:: TASK DESCRIPTION ::
Count how many lines in the material below hold the word "Boolean"; the reply is that number alone.

═══ RECORDS FOR THE EXERCISE ═══

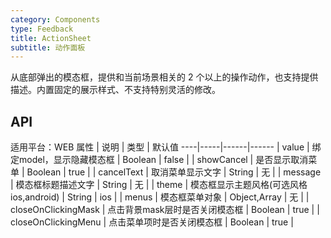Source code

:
 ```yaml
---
category: Components
type: Feedback
title: ActionSheet
subtitle: 动作面板
---
```


从底部弹出的模态框，提供和当前场景相关的 2 个以上的操作动作，也支持提供描述。内置固定的展示样式、不支持特别灵活的修改。


## API

适用平台：WEB
属性 | 说明 | 类型 | 默认值
----|-----|------|------
| value | 绑定model，显示隐藏模态框 | Boolean   | false |
| showCancel      | 是否显示取消菜单 | Boolean | true |
| cancelText      | 取消菜单显示文字 | String | 无 |
| message      | 模态框标题描述文字 | String | 无 |
| theme      | 模态框显示主题风格(可选风格ios,android) | String | ios |
| menus      | 模态框菜单对象 | Object,Array | 无 |
| closeOnClickingMask      | 点击背景mask层时是否关闭模态框 | Boolean | true |
| closeOnClickingMenu      | 点击菜单项时是否关闭模态框 | Boolean | true |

═══

:: REPLY ::
4